生活一変…でも伝わりにくい がん経験者、ヘルプマークは「お守り」

 外からはわかりにくい病気や障害を抱える人が、助けや配慮が必要なことを周囲に知らせる「ヘルプマーク」。三重県四日市市在住の田中麻莉絵さん(39)は、赤地に白十字のマークを知ってもらおうと東海地方を中心に活動している。「体の不調が出てしまった時に、優しく対応できる心の余裕のある社会であってほしい」と願う。【寺原多恵子】

 2014年、血液のがんの骨髄異形成症候群と診断され「余命5年」と宣告された。入院を余儀なくされ、名古屋市でウェブ制作会社の社長として忙しく働いていた生活が一変した。「いつも通りの生活に、仕事に戻りたい」。1年間の療養生活を乗り越え、仕事に復帰した。

 しかし、体力は大幅に落ちていた。長い距離を歩くことができなくなり、頻繁に貧血になってしまう。通勤電車で優先座席に座っていたら、高齢者に「そんな所に座っていて恥ずかしくないんか」と言われ肩身の狭い思いもした。いつ倒れるか分からないほどの不調を抱えていても、健康な人と見た目は変わらないため、周囲に伝わらない。「自分には何ができるだろう」と考えていた時に、ヘルプマークを知った。

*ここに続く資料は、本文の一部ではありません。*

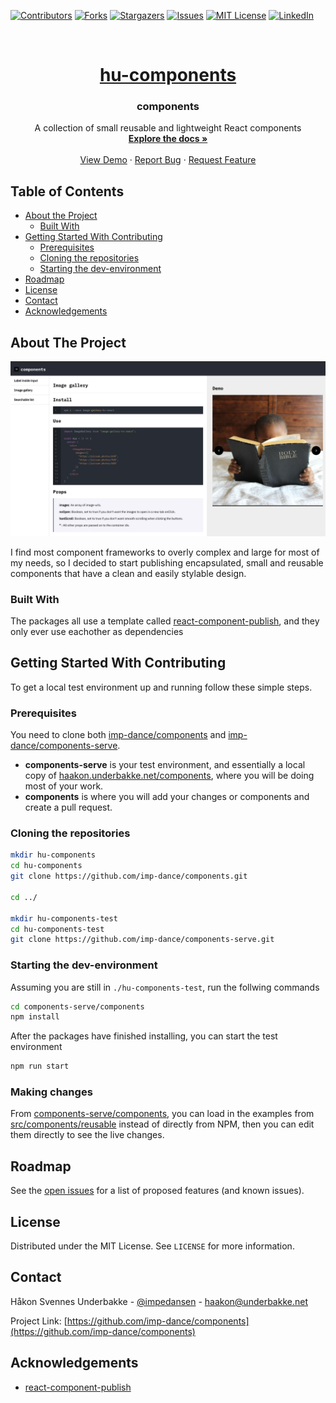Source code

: <!--
*** Thanks for checking out this README Template. If you have a suggestion that would
*** make this better, please fork the repo and create a pull request or simply open
*** an issue with the tag "enhancement".
*** Thanks again! Now go create something AMAZING! :D
-->

<!-- PROJECT SHIELDS -->
<!--
*** I'm using markdown "reference style" links for readability.
*** Reference links are enclosed in brackets [ ] instead of parentheses ( ).
*** See the bottom of this document for the declaration of the reference variables
*** for contributors-url, forks-url, etc. This is an optional, concise syntax you may use.
*** https://www.markdownguide.org/basic-syntax/#reference-style-links
-->

[![Contributors][contributors-shield]][contributors-url]
[![Forks][forks-shield]][forks-url]
[![Stargazers][stars-shield]][stars-url]
[![Issues][issues-shield]][issues-url]
[![MIT License][license-shield]][license-url]
[![LinkedIn][linkedin-shield]][linkedin-url]

<!-- PROJECT LOGO -->
<br />
<p align="center">
  <a href="https://github.com/imp-dance/components">
    <h1 align="center">hu-components</h1>
  </a>

  <h3 align="center">components</h3>

  <p align="center">
    A collection of small reusable and lightweight React components
    <br />
    <a href="https://github.com/imp-dance/components"><strong>Explore the docs »</strong></a>
    <br />
    <br />
    <a href="https://haakon.underbakke.net/components">View Demo</a>
    ·
    <a href="https://github.com/imp-dance/components/issues">Report Bug</a>
    ·
    <a href="https://github.com/imp-dance/components/issues">Request Feature</a>
  </p>
</p>

<!-- TABLE OF CONTENTS -->

## Table of Contents

- [About the Project](#about-the-project)
  - [Built With](#built-with)
- [Getting Started With Contributing](#getting-started-with-contributing)
  - [Prerequisites](#prerequisites)
  - [Cloning the repositories](#cloning-the-repositories)
  - [Starting the dev-environment](#starting-the-dev-environment)
- [Roadmap](#roadmap)
- [License](#license)
- [Contact](#contact)
- [Acknowledgements](#acknowledgements)

<!-- ABOUT THE PROJECT -->

## About The Project

[![hu-components Screen Shot][product-screenshot]](https://example.com)

I find most component frameworks to overly complex and large for most of my needs, so I decided to start publishing encapsulated, small and reusable components that have a clean and easily stylable design.

### Built With

The packages all use a template called [react-component-publish](https://github.com/zxol/react-component-publish#readme), and they only ever use eachother as dependencies

<!-- GETTING STARTED -->

## Getting Started With Contributing

To get a local test environment up and running follow these simple steps.

### Prerequisites

You need to clone both [imp-dance/components](https://github.com/imp-dance/components#readme) and [imp-dance/components-serve](https://github.com/imp-dance/components-serve#readme).

- **components-serve** is your test environment, and essentially a local copy of [haakon.underbakke.net/components](https://haakon.underbakke.net/components), where you will be doing most of your work.
- **components** is where you will add your changes or components and create a pull request.

### Cloning the repositories

```sh
mkdir hu-components
cd hu-components
git clone https://github.com/imp-dance/components.git

cd ../

mkdir hu-components-test
cd hu-components-test
git clone https://github.com/imp-dance/components-serve.git
```

### Starting the dev-environment

Assuming you are still in `./hu-components-test`, run the follwing commands

```sh
cd components-serve/components
npm install
```

After the packages have finished installing, you can start the test environment

```sh
npm run start
```

### Making changes

From [components-serve/components](https://github.com/imp-dance/components-serve/tree/master/components/), you can load in the examples from [src/components/reusable](https://github.com/imp-dance/components-serve/tree/master/components/src/components/reusable) instead of directly from NPM, then you can edit them directly to see the live changes.

<!-- ROADMAP -->

## Roadmap

See the [open issues](https://github.com/imp-dance/components/issues) for a list of proposed features (and known issues).

<!-- LICENSE -->

## License

Distributed under the MIT License. See `LICENSE` for more information.

<!-- CONTACT -->

## Contact

Håkon Svennes Underbakke - [@impedansen](https://twitter.com/impedansen) - haakon@underbakke.net

Project Link: [https://github.com/imp-dance/components](https://github.com/imp-dance/components)

<!-- ACKNOWLEDGEMENTS -->

## Acknowledgements

- [react-component-publish](https://github.com/zxol/react-component-publish#readme)

<!-- MARKDOWN LINKS & IMAGES -->
<!-- https://www.markdownguide.org/basic-syntax/#reference-style-links -->

[contributors-shield]: https://img.shields.io/github/contributors/imp-dance/components.svg?style=flat-square
[contributors-url]: https://github.com/imp-dance/components/graphs/contributors
[forks-shield]: https://img.shields.io/github/forks/imp-dance/components.svg?style=flat-square
[forks-url]: https://github.com/imp-dance/components/network/members
[stars-shield]: https://img.shields.io/github/stars/imp-dance/components.svg?style=flat-square
[stars-url]: https://github.com/imp-dance/components/stargazers
[issues-shield]: https://img.shields.io/github/issues/imp-dance/components.svg?style=flat-square
[issues-url]: https://github.com/imp-dance/components/issues
[license-shield]: https://img.shields.io/github/license/imp-dance/components.svg?style=flat-square
[license-url]: https://github.com/imp-dance/components/blob/master/LICENSE.txt
[linkedin-shield]: https://img.shields.io/badge/-LinkedIn-black.svg?style=flat-square&logo=linkedin&colorB=555
[linkedin-url]: https://linkedin.com/in/imp-dance
[product-screenshot]: images/screenshot.png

 当時、東海地方の自治体でヘルプマークは配布されておらず、認知度はまだ低かった。外見からは病気に気付いてもらえない悩みをフェイスブックに投稿すると共感の声が多く寄せられ、マークの普及活動を始めた。

 17年に、約1万人の署名と共に、名古屋市から当事者へのマークの配布を要望した。18年には三重県で導入された。その後も、学校や企業の研修で自身の体験について講演するなど精力的に活動を続ける。そんな中で、活動を始めた当時と比べ、認知度の高まりを感じている。

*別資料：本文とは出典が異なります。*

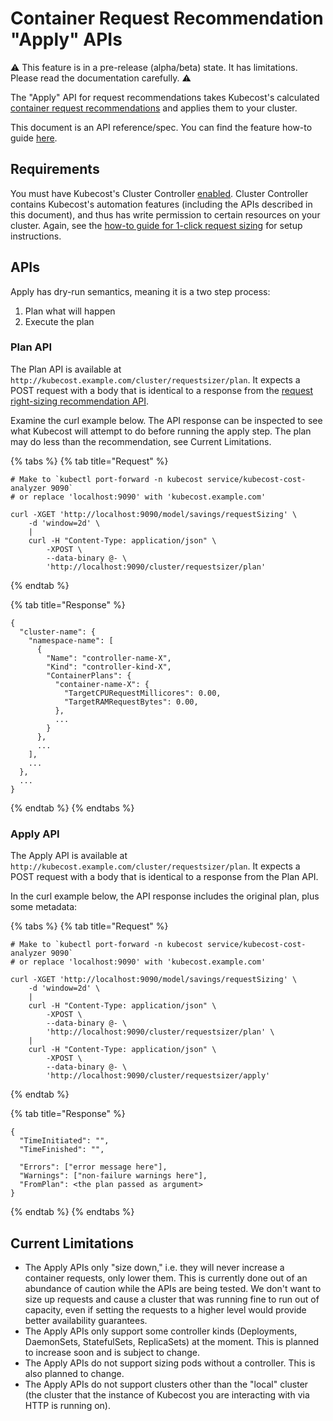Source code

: # Container Request Recommendation "Apply" APIs

:warning: This feature is in a pre-release (alpha/beta) state. It has limitations. Please read the documentation carefully. :warning:

The "Apply" API for request recommendations takes Kubecost's calculated [container request recommendations](api-request-right-sizing-v2.md) and applies them to your cluster.

This document is an API reference/spec. You can find the feature how-to guide [here](guide-one-click-request-sizing.md).

## Requirements

You must have Kubecost's Cluster Controller [enabled](controller.md). Cluster Controller contains Kubecost's automation features (including the APIs described in this document), and thus has write permission to certain resources on your cluster. Again, see the [how-to guide for 1-click request sizing](one-click-request-sizing.md) for setup instructions.

## APIs

Apply has dry-run semantics, meaning it is a two step process:

1. Plan what will happen
2. Execute the plan

### Plan API

The Plan API is available at `http://kubecost.example.com/cluster/requestsizer/plan`. It expects a POST request with a body that is identical to a response from the [request right-sizing recommendation API](api-request-right-sizing-v2).

Examine the curl example below. The API response can be inspected to see what Kubecost will attempt to do before running the apply step. The plan may do less than the recommendation, see Current Limitations.

{% tabs %}
{% tab title="Request" %}
```
# Make to `kubectl port-forward -n kubecost service/kubecost-cost-analyzer 9090`
# or replace 'localhost:9090' with 'kubecost.example.com'

curl -XGET 'http://localhost:9090/model/savings/requestSizing' \
    -d 'window=2d' \
    |
    curl -H "Content-Type: application/json" \
        -XPOST \
        --data-binary @- \
        'http://localhost:9090/cluster/requestsizer/plan'
```
{% endtab %}

{% tab title="Response" %}
```
{
  "cluster-name": {
    "namespace-name": [
      {
        "Name": "controller-name-X",
        "Kind": "controller-kind-X",
        "ContainerPlans": {
          "container-name-X": {
            "TargetCPURequestMillicores": 0.00,
            "TargetRAMRequestBytes": 0.00,
          },
          ...
        }
      },
      ...
    ],
    ...
  },
  ...
}
```
{% endtab %}
{% endtabs %}

### Apply API

The Apply API is available at `http://kubecost.example.com/cluster/requestsizer/plan`. It expects a POST request with a body that is identical to a response from the Plan API.

In the curl example below, the API response includes the original plan, plus some metadata:

{% tabs %}
{% tab title="Request" %}
```
# Make to `kubectl port-forward -n kubecost service/kubecost-cost-analyzer 9090`
# or replace 'localhost:9090' with 'kubecost.example.com'

curl -XGET 'http://localhost:9090/model/savings/requestSizing' \
    -d 'window=2d' \
    |
    curl -H "Content-Type: application/json" \
        -XPOST \
        --data-binary @- \
        'http://localhost:9090/cluster/requestsizer/plan' \
    |
    curl -H "Content-Type: application/json" \
        -XPOST \
        --data-binary @- \
        'http://localhost:9090/cluster/requestsizer/apply'
```
{% endtab %}

{% tab title="Response" %}
```
{
  "TimeInitiated": "",
  "TimeFinished": "",
  
  "Errors": ["error message here"],
  "Warnings": ["non-failure warnings here"],
  "FromPlan": <the plan passed as argument>
}
```
{% endtab %}
{% endtabs %}

## Current Limitations

* The Apply APIs only "size down," i.e. they will never increase a container requests, only lower them. This is currently done out of an abundance of caution while the APIs are being tested. We don't want to size up requests and cause a cluster that was running fine to run out of capacity, even if setting the requests to a higher level would provide better availability guarantees.
* The Apply APIs only support some controller kinds (Deployments, DaemonSets, StatefulSets, ReplicaSets) at the moment. This is planned to increase soon and is subject to change.
* The Apply APIs do not support sizing pods without a controller. This is also planned to change.
* The Apply APIs do not support clusters other than the "local" cluster (the cluster that the instance of Kubecost you are interacting with via HTTP is running on).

 一方、マークに酷似したグッズを音楽家がCDの購入特典として製作したことに批判が集まり、CDの発売が延期される問題も昨年、起きた。グッズとマークが誤認されれば、いざというときに周囲の助けが得られず、当事者の命に関わるおそれもあった。こうした問題が起きたのは「ヘルプマークを実際に使っている人たちのことを知らないからではないか」と思う。

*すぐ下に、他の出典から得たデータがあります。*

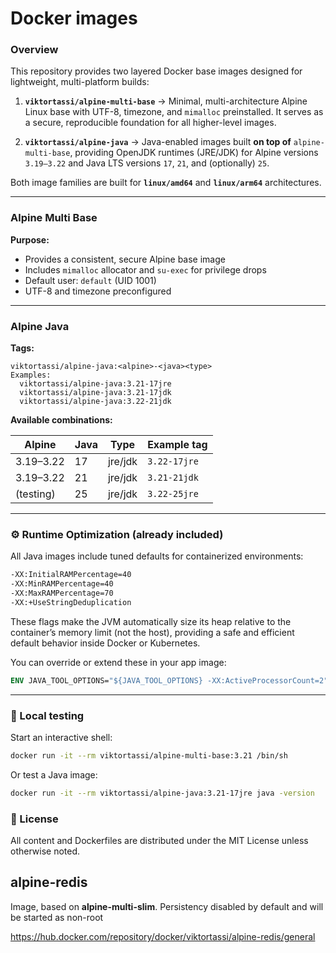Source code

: # Docker images

### Overview

This repository provides two layered Docker base images designed for lightweight, multi-platform builds:

1. **`viktortassi/alpine-multi-base`**
   → Minimal, multi-architecture Alpine Linux base with UTF-8, timezone, and `mimalloc` preinstalled.
   It serves as a secure, reproducible foundation for all higher-level images.

2. **`viktortassi/alpine-java`**
   → Java-enabled images built **on top of** `alpine-multi-base`, providing OpenJDK runtimes (JRE/JDK)
   for Alpine versions `3.19–3.22` and Java LTS versions `17`, `21`, and (optionally) `25`.

Both image families are built for **`linux/amd64`** and **`linux/arm64`** architectures.

---

### Alpine Multi Base

**Purpose:**

* Provides a consistent, secure Alpine base image
* Includes `mimalloc` allocator and `su-exec` for privilege drops
* Default user: `default` (UID 1001)
* UTF-8 and timezone preconfigured

---

### Alpine Java

**Tags:**

```
viktortassi/alpine-java:<alpine>-<java><type>
Examples:
  viktortassi/alpine-java:3.21-17jre
  viktortassi/alpine-java:3.21-17jdk
  viktortassi/alpine-java:3.22-21jdk
```

**Available combinations:**

| Alpine    | Java | Type    | Example tag  |
| --------- | ---- | ------- | ------------ |
| 3.19–3.22 | 17   | jre/jdk | `3.22-17jre` |
| 3.19–3.22 | 21   | jre/jdk | `3.21-21jdk` |
| (testing) | 25   | jre/jdk | `3.22-25jre` |

---

### ⚙️ Runtime Optimization (already included)

All Java images include tuned defaults for containerized environments:

```bash
-XX:InitialRAMPercentage=40
-XX:MinRAMPercentage=40
-XX:MaxRAMPercentage=70
-XX:+UseStringDeduplication
```

These flags make the JVM automatically size its heap relative to the container’s memory limit (not the host), providing a safe and efficient default behavior inside Docker or Kubernetes.

You can override or extend these in your app image:

```dockerfile
ENV JAVA_TOOL_OPTIONS="${JAVA_TOOL_OPTIONS} -XX:ActiveProcessorCount=2"
```

---

### 🧪 Local testing

Start an interactive shell:

```bash
docker run -it --rm viktortassi/alpine-multi-base:3.21 /bin/sh
```

Or test a Java image:

```bash
docker run -it --rm viktortassi/alpine-java:3.21-17jre java -version
```

### 📜 License

All content and Dockerfiles are distributed under the MIT License unless otherwise noted.

## alpine-redis
Image, based on **alpine-multi-slim**. Persistency disabled by default and will be started as non-root

https://hub.docker.com/repository/docker/viktortassi/alpine-redis/general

 田中さんにとってマークは、日常生活を送る中で万が一の事態が起こった時、「自分が病気であることを、誰かが分かってくれるだろうか」といった不安を取り除く、「お守り」のようなものだ。「具体的にどんな人生の中でマークを使い、ヘルプマークを持ちながらどんなことを頑張っているのか。知ってもらいたい」。そう願っている。

田中麻莉絵(たなか・まりえ)さん

 四日市市出身。2012年にウェブ制作会社を起業。18~19年に三重県のヘルプマークアンバサダーも務めた。今後は「病気や障害を抱えながら目標に向かっている人たちが講演などで発信できるよう後押しし、一緒に活動していきたい」。